Wesentlich beim Thema „Raum“ ist seine Beziehung zur Macht; dazu hat bekanntlich Michel Foucault Grundsätzliches ausgeführt. Über „Macht und Raum“ wird Martin Ludwig Hofmann (Freiburg) berichten. Er hat sich in vorhergehenden Arbeiten mit dem Zusammenhang von Architektur und Disziplin im Sinne von Foucault beschäftigt und dürfte einen für unsere Diskussion im Architektursalon wichtigen Beitrag liefern.

Raum kann zwar ohne darin lebende Menschen gedacht werden, in dem von uns betrachteten Kontext geht es um andere Fragen. Was passiert beispielsweise, wenn die Bevölkerung schrumpft? Prognosen besagen, dass die Zukunft uns leere Landschaften und leere Städte bescheren wird. Mit diesem Thema beschäftigen sich Wolfgang Kil (Berlin) für den ostdeutschen Raum und Wolfgang Schulze speziell für Kassel. Wir wollen daher beide Vorträge an einem Doppeltermin diskutieren.

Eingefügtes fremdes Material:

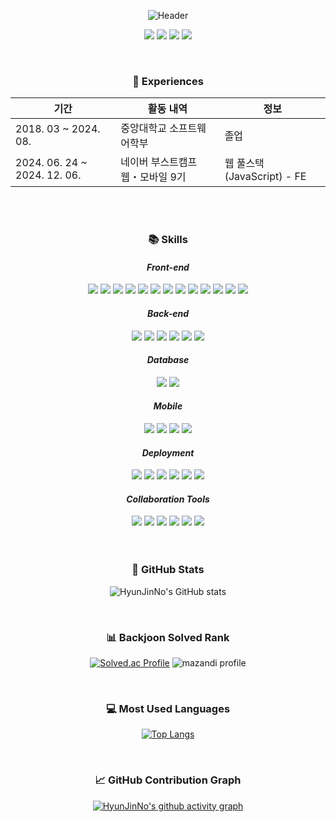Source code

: <div align="center">

![Header](https://capsule-render.vercel.app/api?type=waving&color=0:feac5e,50:c779d0,100:4bc0c8&height=220&text=HyunJinNo's%20GitHub&fontSize=50&fontColor=FFFFFF)

<a href="https://hyunjinno.github.io/" target="_blank"><img src="https://img.shields.io/badge/GitHub%20Blog-CC0000?logo=Jekyll&logoColor=white"/></a> <a href="https://hyunjinno.notion.site/3d1e9d32612740b8a5b7be16f5156d94" target="_blank"><img src="https://img.shields.io/badge/Notion-000000?logo=Notion&logoColor=white"/></a> <a href="https://www.figma.com/design/holMZu0fmxxQQOLJy3d0Wg/HyunJinNo's-R%C3%A9sum%C3%A9?node-id=0-1&p=f&t=WK5OJVTZA62yFb9Y-0" target="_blank"><img src="https://img.shields.io/badge/Résumé-F24E1E?logo=Figma&logoColor=white"/></a> <a href="https://www.figma.com/slides/crcjf68QabCbR1LQC18bE1/HyunJinNo's-Portfolio?node-id=1-303&t=EH7GJPvEhjEdV8IJ-0" target="_blank"><img src="https://img.shields.io/badge/Portfolio-F24E1E?logo=Figma&logoColor=white"/></a>

  <br />

  <h3>📅 Experiences</h3>

| 기간                         | 활동 내역                        | 정보                       |
| ---------------------------- | -------------------------------- | -------------------------- |
| 2018. 03 ~ 2024. 08.         | 중앙대학교 소프트웨어학부        | 졸업                       |
| 2024. 06. 24 ~ 2024. 12. 06. | 네이버 부스트캠프 웹・모바일 9기 | 웹 풀스택(JavaScript) - FE |

  <br/>
  <br/>

  <h3>📚 Skills</h3>

  <h4><b><i>Front-end</i></b></h4>
  <img src="https://img.shields.io/badge/HTML5-E34F26?logo=html5&logoColor=white"/>
  <img src="https://img.shields.io/badge/CSS3-1572B6?logo=css3&logoColor=white"/>
  <img src="https://img.shields.io/badge/JavaScript-F7DF1E?logo=JavaScript&logoColor=FFFFFF"/> 
  <img src="https://img.shields.io/badge/TypeScript-3178C6?logo=Typescript&logoColor=white"/>
  <img src="https://img.shields.io/badge/Tailwind%20CSS-%2338B2AC.svg?logo=tailwind-css&logoColor=white" />
  <img src="https://img.shields.io/badge/React-%2320232a.svg?logo=react&logoColor=%2361DAFB"/>
  <img src="https://img.shields.io/badge/Next.js-000000?logo=Next.js&logoColor=white" />
  <img src="https://img.shields.io/badge/-React%20Query-FF4154?logo=react%20query&logoColor=white" />
  <img src="https://img.shields.io/badge/Redux-%23593d88.svg?logo=redux&logoColor=white" />
  <img src="https://img.shields.io/badge/Zustand-%23593d88.svg?logo=react&logoColor=white" />
  <img src="https://img.shields.io/badge/Zod-FF4154?logo=zod&logoColor=white"/> <img src="https://img.shields.io/badge/React%20Hook%20Form-%23EC5990.svg?logo=reacthookform&logoColor=white"/> <img src="https://img.shields.io/badge/Framer%20Motion-0055FF?logo=Framer&logoColor=white"/>

  <h4><b><i>Back-end</i></b></h4>
  <img src="https://img.shields.io/badge/Node.js-339933?logo=Node.js&logoColor=white"/>
  <img src="https://img.shields.io/badge/Express-000000?logo=Express&logoColor=white"/>
  <img src="https://img.shields.io/badge/NestJS-%23E0234E.svg?logo=nestjs&logoColor=white"/>
  <img src="https://img.shields.io/badge/TypeORM-FF4716?logo=typeorm&logoColor=white"/>
  <img src="https://img.shields.io/badge/Python-3776AB?logo=Python&logoColor=FFFFFF"/>
  <img src="https://img.shields.io/badge/Flask-000000?logo=Flask&logoColor=FFFFFF"/>

  <h4><b><i>Database</i></b></h4>
  <img src="https://img.shields.io/badge/MySQL-4479A1?logo=MySQL&logoColor=FFFFFF"/>
  <img src="https://img.shields.io/badge/MariaDB-003545?logo=MariaDB&logoColor=FFFFFF"/>

  <h4><b><i>Mobile</i></b></h4>
  <img src="https://img.shields.io/badge/Android-3DDC84?logo=Android&logoColor=FFFFFF"/>
  <img src="https://img.shields.io/badge/Kotlin-7F52FF?logo=Kotlin&logoColor=FFFFFF"/>
  <img src="https://img.shields.io/badge/Java-%23ED8B00.svg?logo=openjdk&logoColor=white" />
  <img src="https://img.shields.io/badge/React_Native-%2320232a.svg?logo=react&logoColor=%2361DAFB" />

  <h4><b><i>Deployment</i></b></h4>
  <img src="https://img.shields.io/badge/Raspberry%20Pi-A22846?logo=Raspberry%20Pi&logoColor=FFFFFF"/>
  <img src="https://img.shields.io/badge/Amazon%20EC2-FF9900?logo=amazonec2&logoColor=white"/>
  <img src="https://img.shields.io/badge/Vercel-000000?logo=Vercel&logoColor=white"/>    
  <img src="https://img.shields.io/badge/Nginx-%23009639.svg?logo=nginx&logoColor=white" />
  <img src="https://img.shields.io/badge/Docker-2496ED?logo=docker&logoColor=white" />
  <img src="https://img.shields.io/badge/GitHub%20Actions-2088FF?logo=GitHub%20Actions&logoColor=white" />

  <h4><b><i>Collaboration Tools</i></b></h4>
  <img src="https://img.shields.io/badge/Git-F05032?logo=git&logoColor=white"/>
  <img src="https://img.shields.io/badge/GitHub-181717?logo=GitHub&logoColor=white"/>
  <img src="https://img.shields.io/badge/Figma-F24E1E?logo=Figma&logoColor=white"/>
  <img src="https://img.shields.io/badge/Notion-000000?logo=Notion&logoColor=white"/>
  <img src="https://img.shields.io/badge/Slack-4A154B?logo=slack&logoColor=white"/>
  <img src="https://img.shields.io/badge/Discord-5865F2?logo=Discord&logoColor=white"/>

  <br>
  <br>
  <br>
  <h3>👤 GitHub Stats </h3>
  
  ![HyunJinNo's GitHub stats](https://github-readme-stats.vercel.app/api?username=HyunJinNo&show_icons=true&bg_color=90,38C3E2,DFE9C7,ffffff&text_color=ffffff&title_color=ffffff&icon_color=ffffff)

  <br />
  <h3>📊 Backjoon Solved Rank </h3>

[![Solved.ac Profile](http://mazassumnida.wtf/api/v2/generate_badge?boj=hyunjinno)](https://solved.ac/hyunjinno/)
![mazandi profile](http://mazandi.herokuapp.com/api?handle=hyunjinno&theme=warm)

  <br />
  <h3>💻 Most Used Languages </h3>

[![Top Langs](https://github-readme-stats.vercel.app/api/top-langs/?username=HyunJinNo&langs_count=10&theme=shadow_blue)](https://github.com/HyunJinNo/github-readme-stats)

  <br />
  <h3>📈 GitHub Contribution Graph </h3> 
  
  [![HyunJinNo's github activity graph](https://github-readme-activity-graph.vercel.app/graph?username=HyunJinNo&theme=minimal&bg_color=f0fffd)](https://github.com/HyunJinNo/github-readme-activity-graph)
</div>

<!---
HyunJinNo/HyunJinNo is a ✨ special ✨ repository because its `README.md` (this file) appears on your GitHub profile.
You can click the Preview link to take a look at your changes.
--->
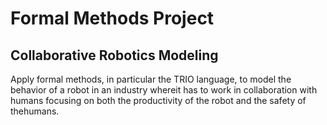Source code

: # Formal Methods Project

## Collaborative Robotics Modeling

Apply formal methods, in particular the TRIO language, to model the behavior of a robot in an industry whereit has to work in collaboration with humans focusing on both the productivity of the robot and the safety of thehumans.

Zum Ende des Jahres werden Lutz Katzschner (und seine Mitarbeiter von der Klima-Gruppe an der Uni Kassel) ihren Forschungsbericht für die EU abschließen. In diesem Projekt werden 16 Stadtplätze in 8 europäischen Städten im Hinblick auf die Behaglichkeit der Nutzung überprüft. Bisher hat sich die Gruppe mit Stadtplätzen in Kassel und entsprechenden Mapping-Methoden beschäftigt. Zum Ende des Jahres sollen auch europaweit gültige Konsequenzen für die Planung von Stadträumen gefunden werden. Dies dürfte für Planer von Interesse sein.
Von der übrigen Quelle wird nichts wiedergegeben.